───── Given data ─────

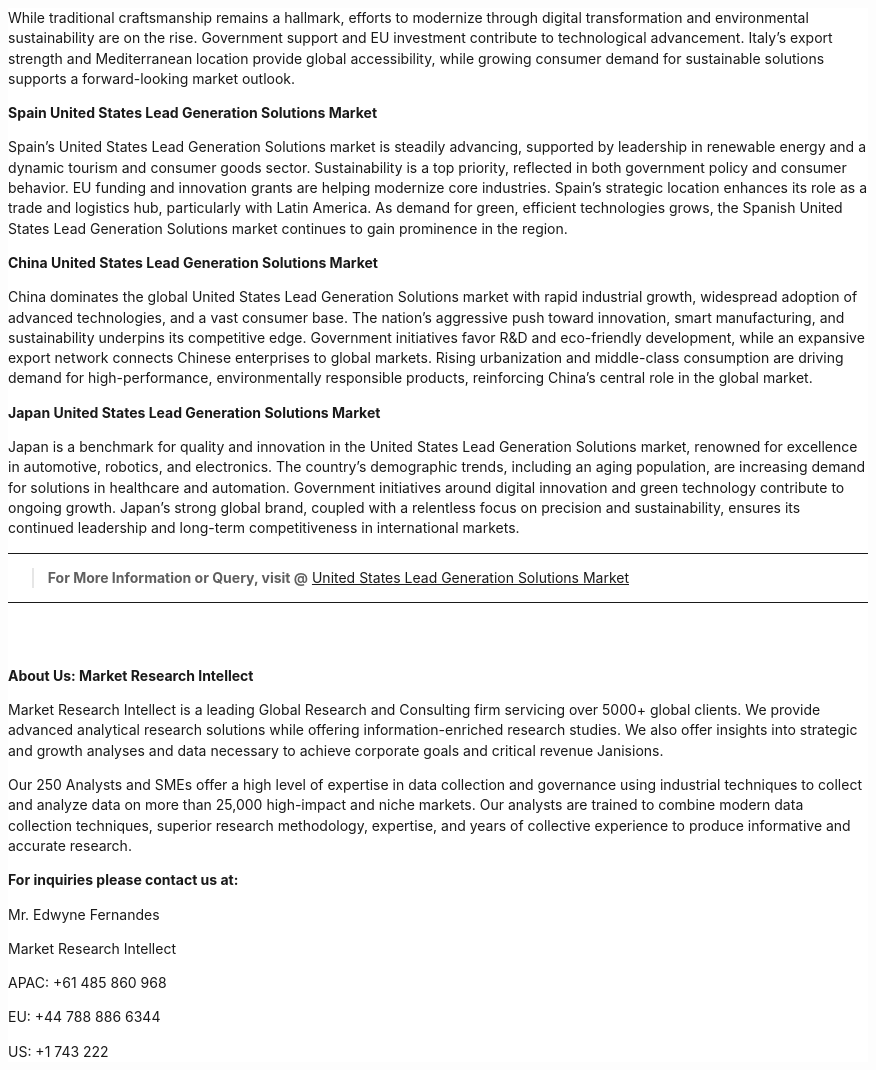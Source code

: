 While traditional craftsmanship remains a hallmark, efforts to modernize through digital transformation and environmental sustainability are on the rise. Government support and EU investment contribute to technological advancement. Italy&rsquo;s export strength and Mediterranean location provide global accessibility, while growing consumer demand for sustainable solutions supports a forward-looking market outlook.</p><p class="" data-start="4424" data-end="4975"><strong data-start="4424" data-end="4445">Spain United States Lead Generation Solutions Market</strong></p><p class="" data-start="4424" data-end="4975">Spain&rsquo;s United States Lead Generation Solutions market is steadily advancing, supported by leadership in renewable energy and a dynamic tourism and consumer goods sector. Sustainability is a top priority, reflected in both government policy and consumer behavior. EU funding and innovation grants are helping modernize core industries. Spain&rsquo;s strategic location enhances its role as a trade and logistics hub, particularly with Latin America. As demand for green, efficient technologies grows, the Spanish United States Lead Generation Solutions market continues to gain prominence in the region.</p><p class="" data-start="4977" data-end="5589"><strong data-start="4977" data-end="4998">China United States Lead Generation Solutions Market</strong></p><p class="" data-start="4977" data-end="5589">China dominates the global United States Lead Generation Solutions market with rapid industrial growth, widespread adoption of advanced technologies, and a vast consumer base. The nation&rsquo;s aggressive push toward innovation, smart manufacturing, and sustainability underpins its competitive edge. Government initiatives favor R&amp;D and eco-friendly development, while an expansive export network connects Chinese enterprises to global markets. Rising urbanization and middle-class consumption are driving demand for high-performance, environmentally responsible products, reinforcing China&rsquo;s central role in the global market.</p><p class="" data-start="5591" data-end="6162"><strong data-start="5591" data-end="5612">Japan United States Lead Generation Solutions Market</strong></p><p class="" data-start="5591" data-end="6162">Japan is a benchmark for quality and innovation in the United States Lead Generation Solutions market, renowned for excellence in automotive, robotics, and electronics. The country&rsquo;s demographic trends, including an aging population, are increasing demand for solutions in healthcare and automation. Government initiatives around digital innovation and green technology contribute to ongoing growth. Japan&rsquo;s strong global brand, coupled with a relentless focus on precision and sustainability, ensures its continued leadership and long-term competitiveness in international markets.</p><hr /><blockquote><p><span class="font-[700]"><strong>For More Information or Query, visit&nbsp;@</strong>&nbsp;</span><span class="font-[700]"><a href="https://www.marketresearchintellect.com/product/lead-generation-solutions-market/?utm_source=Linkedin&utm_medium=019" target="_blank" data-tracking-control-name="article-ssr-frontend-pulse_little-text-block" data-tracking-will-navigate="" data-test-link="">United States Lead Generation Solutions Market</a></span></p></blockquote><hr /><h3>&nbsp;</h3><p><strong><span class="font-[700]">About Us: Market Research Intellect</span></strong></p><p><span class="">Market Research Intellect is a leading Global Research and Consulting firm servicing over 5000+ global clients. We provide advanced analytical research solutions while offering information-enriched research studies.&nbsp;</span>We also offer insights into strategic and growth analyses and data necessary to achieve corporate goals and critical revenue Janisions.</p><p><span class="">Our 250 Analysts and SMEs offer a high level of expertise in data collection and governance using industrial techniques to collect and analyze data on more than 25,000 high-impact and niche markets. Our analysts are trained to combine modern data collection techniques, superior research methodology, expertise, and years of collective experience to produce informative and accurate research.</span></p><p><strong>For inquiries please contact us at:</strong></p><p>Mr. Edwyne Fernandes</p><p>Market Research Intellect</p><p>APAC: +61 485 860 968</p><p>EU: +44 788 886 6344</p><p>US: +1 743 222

─────
───── Given data ─────

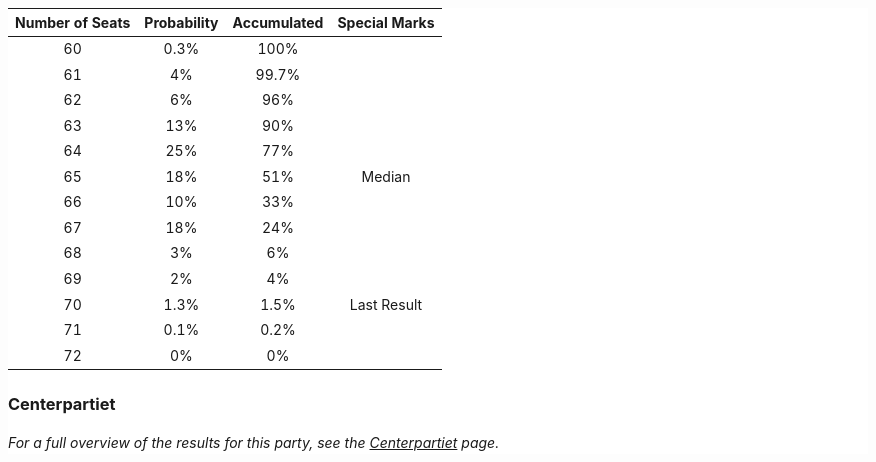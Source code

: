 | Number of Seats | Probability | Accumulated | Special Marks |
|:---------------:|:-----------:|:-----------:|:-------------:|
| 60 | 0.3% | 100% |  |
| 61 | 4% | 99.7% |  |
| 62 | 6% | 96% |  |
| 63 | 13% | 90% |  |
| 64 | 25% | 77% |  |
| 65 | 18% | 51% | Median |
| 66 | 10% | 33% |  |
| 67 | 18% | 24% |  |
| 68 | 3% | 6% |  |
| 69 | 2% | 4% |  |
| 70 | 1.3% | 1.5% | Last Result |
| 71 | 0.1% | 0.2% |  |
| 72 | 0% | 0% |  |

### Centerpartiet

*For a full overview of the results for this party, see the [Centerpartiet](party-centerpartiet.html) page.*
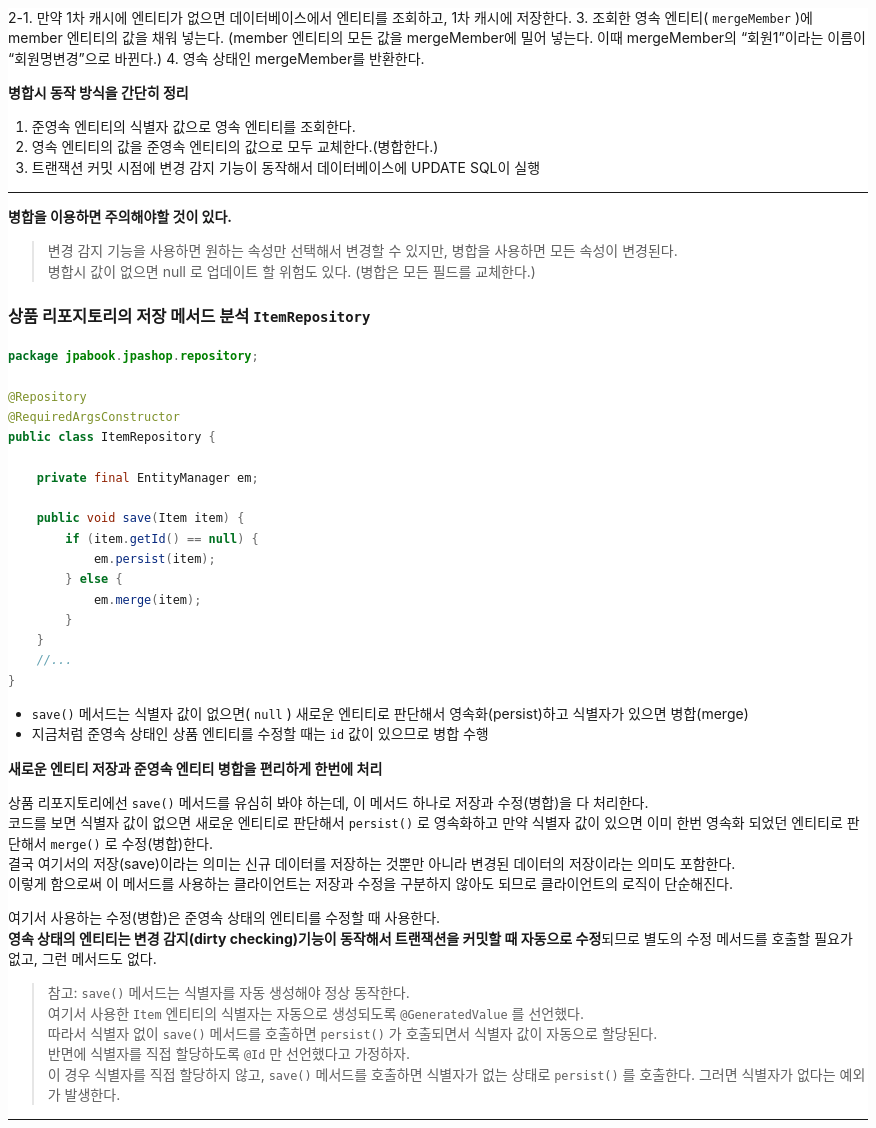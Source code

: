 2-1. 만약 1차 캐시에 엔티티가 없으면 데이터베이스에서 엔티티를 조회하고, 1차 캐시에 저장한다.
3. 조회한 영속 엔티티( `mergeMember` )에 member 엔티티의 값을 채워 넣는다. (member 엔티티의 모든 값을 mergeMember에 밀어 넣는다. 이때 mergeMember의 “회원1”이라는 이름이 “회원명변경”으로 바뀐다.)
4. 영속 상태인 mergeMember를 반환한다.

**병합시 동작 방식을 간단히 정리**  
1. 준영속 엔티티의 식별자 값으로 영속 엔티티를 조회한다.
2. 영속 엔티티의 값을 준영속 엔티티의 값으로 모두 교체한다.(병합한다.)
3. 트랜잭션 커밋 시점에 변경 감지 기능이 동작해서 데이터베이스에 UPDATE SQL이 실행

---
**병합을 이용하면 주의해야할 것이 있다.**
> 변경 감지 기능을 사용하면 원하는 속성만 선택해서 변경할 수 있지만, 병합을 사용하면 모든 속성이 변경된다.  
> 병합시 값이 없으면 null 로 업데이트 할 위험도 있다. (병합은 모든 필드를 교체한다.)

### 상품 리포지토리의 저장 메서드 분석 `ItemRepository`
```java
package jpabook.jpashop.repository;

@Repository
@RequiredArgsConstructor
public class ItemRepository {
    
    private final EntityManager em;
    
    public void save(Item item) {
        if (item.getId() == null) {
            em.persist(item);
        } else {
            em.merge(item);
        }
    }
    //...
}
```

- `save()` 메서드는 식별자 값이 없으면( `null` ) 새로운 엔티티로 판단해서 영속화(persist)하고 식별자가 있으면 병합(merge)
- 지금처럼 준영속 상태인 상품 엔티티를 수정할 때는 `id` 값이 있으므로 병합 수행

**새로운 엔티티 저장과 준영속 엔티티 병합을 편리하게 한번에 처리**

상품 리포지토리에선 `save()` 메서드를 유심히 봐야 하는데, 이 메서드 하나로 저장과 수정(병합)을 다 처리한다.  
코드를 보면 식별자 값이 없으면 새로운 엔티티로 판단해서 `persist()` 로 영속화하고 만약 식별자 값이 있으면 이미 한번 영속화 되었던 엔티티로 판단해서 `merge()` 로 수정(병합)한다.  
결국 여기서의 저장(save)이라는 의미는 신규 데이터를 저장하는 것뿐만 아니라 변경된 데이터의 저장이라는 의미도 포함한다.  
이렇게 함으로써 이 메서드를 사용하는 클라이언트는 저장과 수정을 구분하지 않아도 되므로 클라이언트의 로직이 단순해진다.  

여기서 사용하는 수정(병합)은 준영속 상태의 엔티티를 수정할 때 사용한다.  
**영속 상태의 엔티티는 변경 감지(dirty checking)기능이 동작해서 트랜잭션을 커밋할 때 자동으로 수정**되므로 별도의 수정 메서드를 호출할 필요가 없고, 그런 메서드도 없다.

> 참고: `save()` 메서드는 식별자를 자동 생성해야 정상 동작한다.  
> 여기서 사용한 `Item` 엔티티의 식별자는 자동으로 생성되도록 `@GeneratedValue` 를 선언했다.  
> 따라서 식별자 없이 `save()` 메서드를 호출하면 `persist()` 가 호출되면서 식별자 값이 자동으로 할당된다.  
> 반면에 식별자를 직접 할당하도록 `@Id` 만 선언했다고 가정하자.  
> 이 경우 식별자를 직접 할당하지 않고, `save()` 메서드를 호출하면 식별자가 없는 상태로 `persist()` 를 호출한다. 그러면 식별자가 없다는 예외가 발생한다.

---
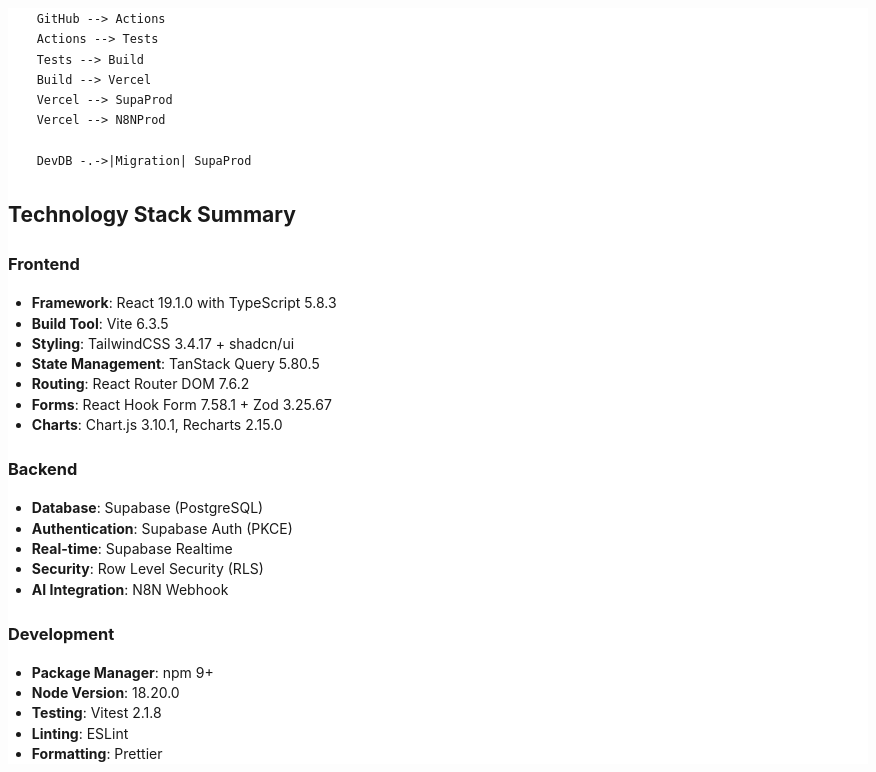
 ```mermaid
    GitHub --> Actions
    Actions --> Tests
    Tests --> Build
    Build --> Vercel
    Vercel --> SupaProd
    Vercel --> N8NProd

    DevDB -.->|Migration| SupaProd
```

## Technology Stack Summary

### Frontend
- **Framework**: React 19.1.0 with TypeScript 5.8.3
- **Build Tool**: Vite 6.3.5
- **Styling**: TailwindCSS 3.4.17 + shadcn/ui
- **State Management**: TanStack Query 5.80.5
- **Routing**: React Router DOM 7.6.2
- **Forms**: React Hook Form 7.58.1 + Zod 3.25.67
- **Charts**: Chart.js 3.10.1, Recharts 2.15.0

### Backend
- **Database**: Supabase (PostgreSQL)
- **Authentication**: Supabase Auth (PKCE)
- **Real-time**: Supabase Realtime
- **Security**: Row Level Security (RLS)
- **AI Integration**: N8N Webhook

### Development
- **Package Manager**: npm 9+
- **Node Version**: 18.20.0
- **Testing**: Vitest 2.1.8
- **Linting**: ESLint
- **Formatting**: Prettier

─────

▸ Exercise brief
Output, from the data above, the lines from the line with "### Development" to the line with "- **Formatting**: Prettier" exactly as they stand, both ends included and nothing else.

▸ Completed task
### Development
- **Package Manager**: npm 9+
- **Node Version**: 18.20.0
- **Testing**: Vitest 2.1.8
- **Linting**: ESLint
- **Formatting**: Prettier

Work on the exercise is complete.